Wallopers
Sunday, June 7th, 2009‘You’re lucky I didn’t call the flamin’ wallopers!’ sez Alf, referring to the cops. I wonder how they got that nickname?
‘You’re lucky I didn’t call the flamin’ wallopers!’ sez Alf, referring to the cops. I wonder how they got that nickname?
“The rumour’s been spreading like wildlife” according to Colleen. But what type of wildlife? A koala? A dingo? Maybe it was the fabled summer bay Bunyip.
“You get your boney butt back here girlie!”
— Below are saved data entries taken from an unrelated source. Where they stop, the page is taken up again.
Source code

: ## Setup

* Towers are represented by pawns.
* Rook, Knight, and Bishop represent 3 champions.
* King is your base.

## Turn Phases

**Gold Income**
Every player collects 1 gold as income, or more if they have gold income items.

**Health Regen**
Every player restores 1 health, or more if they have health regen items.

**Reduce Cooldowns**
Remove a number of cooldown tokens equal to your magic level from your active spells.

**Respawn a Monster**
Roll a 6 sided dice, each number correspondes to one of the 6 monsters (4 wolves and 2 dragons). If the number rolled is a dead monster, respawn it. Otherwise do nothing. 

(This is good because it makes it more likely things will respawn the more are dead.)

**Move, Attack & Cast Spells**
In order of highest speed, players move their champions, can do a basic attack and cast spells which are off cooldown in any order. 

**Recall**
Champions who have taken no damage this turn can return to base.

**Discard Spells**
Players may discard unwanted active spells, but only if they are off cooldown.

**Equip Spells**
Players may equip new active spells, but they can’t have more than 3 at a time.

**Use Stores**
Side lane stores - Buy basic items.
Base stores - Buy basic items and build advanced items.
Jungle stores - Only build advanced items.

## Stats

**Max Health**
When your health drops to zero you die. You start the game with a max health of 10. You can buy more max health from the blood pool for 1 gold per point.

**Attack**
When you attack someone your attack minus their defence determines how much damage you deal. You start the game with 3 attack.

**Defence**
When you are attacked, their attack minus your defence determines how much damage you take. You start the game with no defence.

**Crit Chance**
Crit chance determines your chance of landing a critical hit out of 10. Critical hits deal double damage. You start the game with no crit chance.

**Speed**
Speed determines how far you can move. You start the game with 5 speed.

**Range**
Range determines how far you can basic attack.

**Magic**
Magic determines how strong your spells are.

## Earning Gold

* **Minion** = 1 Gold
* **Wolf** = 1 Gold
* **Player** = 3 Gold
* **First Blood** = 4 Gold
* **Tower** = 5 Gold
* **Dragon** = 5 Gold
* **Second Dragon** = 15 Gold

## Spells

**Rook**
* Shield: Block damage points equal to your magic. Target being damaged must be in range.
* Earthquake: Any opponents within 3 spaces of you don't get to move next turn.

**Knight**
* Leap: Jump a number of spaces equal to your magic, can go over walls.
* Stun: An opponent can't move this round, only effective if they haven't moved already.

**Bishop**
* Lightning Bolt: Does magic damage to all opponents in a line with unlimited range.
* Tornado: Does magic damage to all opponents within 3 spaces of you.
Irene’s date offered her a glass of very posh wine on their first date down the docks. The background music hummed ominously as she accepted it, but she did put it aside. Oh my gawdfather, will she fall off the wagon to win Lou’s heart?
“You nearly crossed the line Jack”. When was he ever any other way? He lives so far over the line that he can’t even see it.
“Questionable hairstyle” was what Mathilda’s Uni room mate said when she saw the photo of Ric. Not half.
“Men focus, women fuss. It’s the nature of things” according to Ross when Irene asked him how he had time for a coffee on the morning of his wedding.
“I’ve never sent a false pretext in my life” was what Colleen said to Betty in the Diner as they spied on Morag.
“Earth to Bugalugs.” Rick was taken aback at the news to Colleen being his great aunt.
“Oh my gawdfather!”
Irene upon seeing the newspaper headline about Sally’s dismissal. Apparently the usual “oh gawd” just doesn’t cut it anymore. I bet Drew and Belle were impressed.